Un philosophe soutiendrait que tout ce qui existe a un avenir, mais dans le cas des carnivores la question essentielle est de savoir s’il sera celui que nous leur souhaitons.
La grande malchance des carnivores (et de tous les êtres vivants) est d’avoir croisé notre route. Force est de constater que les plus grandes espèces sont quasiment partout en butte à notre présence envahissante et intolérante. Nous n’avons toujours pas appris à vivre avec elles, nous les voyons toujours comme des concurrents et nous continuons parfois à les immoler sur l’autel de notre progrès. Existe-t-il des raisons d’espérer un changement radical prochain ? Nous ne sommes franchement guère optimistes… Lions, tigres, pumas et autres panthères seront toujours plus confrontés à la réduction de leur habitat et à la promiscuité avec notre espèce. Que cela entraîne quelques accidents n’est pas douteux, et nous partirons alors en guerre contre les tueurs intolérables. Car la vérité est là, nous sommes prêts à pardonner bien des morts à nos lubies technologiques, mais aucune aux grands carnivores. Les espèces de moyenne et petite taille sont à l’aune des grandes, leur espace se réduit, leurs rapines sur notre élevage en font des nuisibles, et leurs proies disparaissent, victimes de nos inconséquences. La distance à parcourir pour que nous devenions raisonnables est grande, nous devons être meilleurs, plus convaincus que jamais que tous les êtres qui animent la biosphère sont nos partenaires dans son maintien. C’est cette prise de conscience, et elle seule, qui garantira à long terme un avenir à ces merveilles vivantes que sont les carnivores.

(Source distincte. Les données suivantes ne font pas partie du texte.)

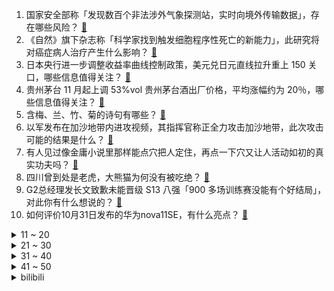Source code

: 1. 国家安全部称「发现数百个非法涉外气象探测站，实时向境外传输数据」，存在哪些风险？ [:link:](https://www.zhihu.com/question/628484725)
2. 《自然》旗下杂志称「科学家找到触发细胞程序性死亡的新能力」，此研究将对癌症病人治疗产生什么影响？ [:link:](https://www.zhihu.com/question/628526802)
3. 日本央行进一步调整收益率曲线控制政策，美元兑日元直线拉升重上 150 关口，哪些信息值得关注？ [:link:](https://www.zhihu.com/question/628510836)
4. 贵州茅台 11 月起上调 53%vol 贵州茅台酒出厂价格，平均涨幅约为 20％，哪些信息值得关注？ [:link:](https://www.zhihu.com/question/628597050)
5. 含梅、兰、竹、菊的诗句有哪些？ [:link:](https://www.zhihu.com/question/628480448)
6. 以军发布在加沙地带内进攻视频，其指挥官称正全力攻击加沙地带，此次攻击可能的结果是什么？ [:link:](https://www.zhihu.com/question/628386767)
7. 有人见过像金庸小说里那样能点穴把人定住，再点一下穴又让人活动如初的真实功夫吗？ [:link:](https://www.zhihu.com/question/628284351)
8. 四川曾到处是老虎，大熊猫为何没有被吃绝？ [:link:](https://www.zhihu.com/question/628124546)
9. G2总经理发长文致歉未能晋级 S13 八强「900 多场训练赛没能有个好结局」，对此你有什么想说的？ [:link:](https://www.zhihu.com/question/628511266)
10. 如何评价10月31日发布的华为nova11SE，有什么亮点？ [:link:](https://www.zhihu.com/question/628165752)
<details>
<summary>11 ~ 20</summary>

11. 吴用写的藏头诗那么明显，为何卢俊义却看不出来？ [:link:](https://www.zhihu.com/question/595371821)
12. 万科回应美元债大跌「公司基本面未出现问题，年内已无境外债务到期」，哪些信息值得关注？ [:link:](https://www.zhihu.com/question/628510897)
13. 为什么水星是最难去的行星? [:link:](https://www.zhihu.com/question/452059445)
14. 如何看待詹姆斯-哈登加盟洛杉矶快船，联手伦纳德+乔治+威少？ [:link:](https://www.zhihu.com/question/628515599)
15. 华北平原现同期罕见暖热，北方多地入冬推迟，可能的原因是什么？这将带来哪些影响？ [:link:](https://www.zhihu.com/question/628357699)
16. 都说 WBG 是本届 S13 全球总决赛抽签的神，那么面对八强赛最弱的 NRG 他们能赢吗？ [:link:](https://www.zhihu.com/question/628351595)
17. 11 月 1 日起，北京公积金将执行「认房不认商贷」，将带来哪些利好？ [:link:](https://www.zhihu.com/question/628498726)
18. 双十一怎么买才能又「省」又「爽」？ [:link:](https://www.zhihu.com/question/628499301)
19. 你怀念小时候的夏天吗？ [:link:](https://www.zhihu.com/question/628252880)
20. 23-24赛季 NBA大交易，哈登被交易到快船，你如何评价这笔交易？ [:link:](https://www.zhihu.com/question/628509764)
</details>
<details>
<summary>21 ~ 30</summary>

21. 美国宣布增加中美直飞航班，每周有望增至 70 班，中美航线机票价格「腰斩」，哪些信息值得关注？ [:link:](https://www.zhihu.com/question/628185927)
22. 神雕结尾，如果你是铁枪神庙的柯镇恶，你怎样给杨过讲述当年的故事？大概要讲多长时间？ [:link:](https://www.zhihu.com/question/624518897)
23. 医院每天花大量时间写病历真有意义吗？ [:link:](https://www.zhihu.com/question/386096317)
24. 如何评价何小鹏谈论不要相信短视频AEB炫技，实际在量产中无法使用？ [:link:](https://www.zhihu.com/question/628354612)
25. 上联：人生如梦梦里不知身是客，谁来下联？ [:link:](https://www.zhihu.com/question/580531185)
26. 双 11 在家装家居上做哪些「小投资」，能在生活体验上获得「大回报」? [:link:](https://www.zhihu.com/question/628499419)
27. 如何让结婚五年的媳妇在双11送我一台「遥遥领先」折叠屏手机？ [:link:](https://www.zhihu.com/question/628493813)
28. S13 全球总决赛上 LPL 队伍该怎么破解 LCK 队伍的塔姆体系？ [:link:](https://www.zhihu.com/question/628490915)
29. 10 月 31 日三大指数集体低开，存储芯片、游戏传媒等板块指数涨幅居前，如何看待今日行情？ [:link:](https://www.zhihu.com/question/628486908)
30. 当你和自家宠物对视的时候，你在想什么？ [:link:](https://www.zhihu.com/question/627556689)
</details>
<details>
<summary>31 ~ 40</summary>

31. 多动症（ADHD）人士的一生到底有多「苦」？能分享一段「最令你难忘」的经历吗？ [:link:](https://www.zhihu.com/question/627743115)
32. 如何评价《DOTA2》新英雄「百戏大王」？ [:link:](https://www.zhihu.com/question/628349608)
33. 家里宠物猫的浮毛太多，用空气净化器有用吗？ [:link:](https://www.zhihu.com/question/397633353)
34. 份子钱被当成「甜蜜的负担」，那么怎样邀请别人不被误认为是要份子钱？ [:link:](https://www.zhihu.com/question/628387955)
35. 广州探索房票安置政策，业内认为「未来北上深推广房票政策存在可能性」，哪些信息值得关注？ [:link:](https://www.zhihu.com/question/628486874)
36. 从「精神分析」的角度来看，人能多大程度支配自己的行为，从而践行自己的想法? [:link:](https://www.zhihu.com/question/627061609)
37. 自学C语言的最恐怖的地方是什么？ [:link:](https://www.zhihu.com/question/628134205)
38. 大人错怪孩子了需要向孩子道歉吗？ [:link:](https://www.zhihu.com/question/627879426)
39. 预算 3000 元左右，有哪些适合跑步、游泳的运动手表值得推荐？ [:link:](https://www.zhihu.com/question/624974325)
40. 如何理解「15分钟生活圈」的概念？有哪些规划能达成呢？ [:link:](https://www.zhihu.com/question/320835093)
</details>
<details>
<summary>41 ~ 50</summary>

41. 15分钟内就能到公司是种什么体验？ [:link:](https://www.zhihu.com/question/628374535)
42. 如何评价钟汉良、吴镇宇主演的电影《困兽》？ [:link:](https://www.zhihu.com/question/627908724)
43. TI12 中国战队分获第三四名，这一成绩符合预期吗？ [:link:](https://www.zhihu.com/question/628340297)
44. 《DOTA2》明年 nts、ame、牛、fy、 天命 这五位选手组一波有戏吗？ [:link:](https://www.zhihu.com/question/628320614)
45. 什么原因导致你不再玩某款游戏了？ [:link:](https://www.zhihu.com/question/628318848)
46. 兄弟们双 11 准备上 4070Ti，能不能上 4k 屏？ [:link:](https://www.zhihu.com/question/617524903)
47. 有哪些眼霜适合熬夜党/打工人，能够有效预防干纹、黑眼圈？ [:link:](https://www.zhihu.com/question/619866924)
48. 如何评价《星穹铁道》公布新五星角色阮•梅？ [:link:](https://www.zhihu.com/question/628505573)
49. 伪造一个亚里士多德好像比继承一个实存的亚里士多德难度更大，其他文明有这样一个模板可以山寨吗？ [:link:](https://www.zhihu.com/question/628375364)
50. 23-24 赛季 NBA魔术 103:106 湖人，如何评价这场比赛？ [:link:](https://www.zhihu.com/question/628489714)
</details><details>
<summary>bilibili</summary>

</details>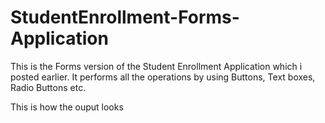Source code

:# StudentEnrollment-Forms-Application
This is the Forms version of the Student Enrollment Application which i posted earlier. It performs all the operations by using Buttons, Text boxes, Radio Buttons etc.

This is how the ouput looks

En dépit de tout ce qui a été colporté à leur égard, les carnivores doivent continuer d’exister et de nous accompagner dans la grande aventure de la vie. Ils tuent pour se nourrir, mais sans connaître la méchanceté. Leurs proies ne sont pas des ennemies, mais seulement la nourriture qui leur est nécessaire. Nous admirons les grandes espèces, nous envions leur port altier, leur fière silhouette, mais nous les traquons comme si nous ne supportions pas qu’elles se posent en concurrentes. Les carnivores participent à l’équilibre des communautés animales, ils participent au maintien de l’état de santé des populations de proies. Ils constituent un niveau essentiel de transfert de l’énergie à l’intérieur des chaînes alimentaires. Les conséquences de leur éventuelle disparition sont difficiles à évaluer, mais nul doute qu’elles seraient désastreuses sur l’ensemble des communautés biologiques. Toutes ces raisons empruntées à l’écologie sont déjà suffisantes en soi, mais il en est d’autres, affectives, tout aussi estimables. Renards, lynx, panthères, ours et autres peluches sont les compagnons de notre enfance, ils sont nos amis, ils nous rassurent.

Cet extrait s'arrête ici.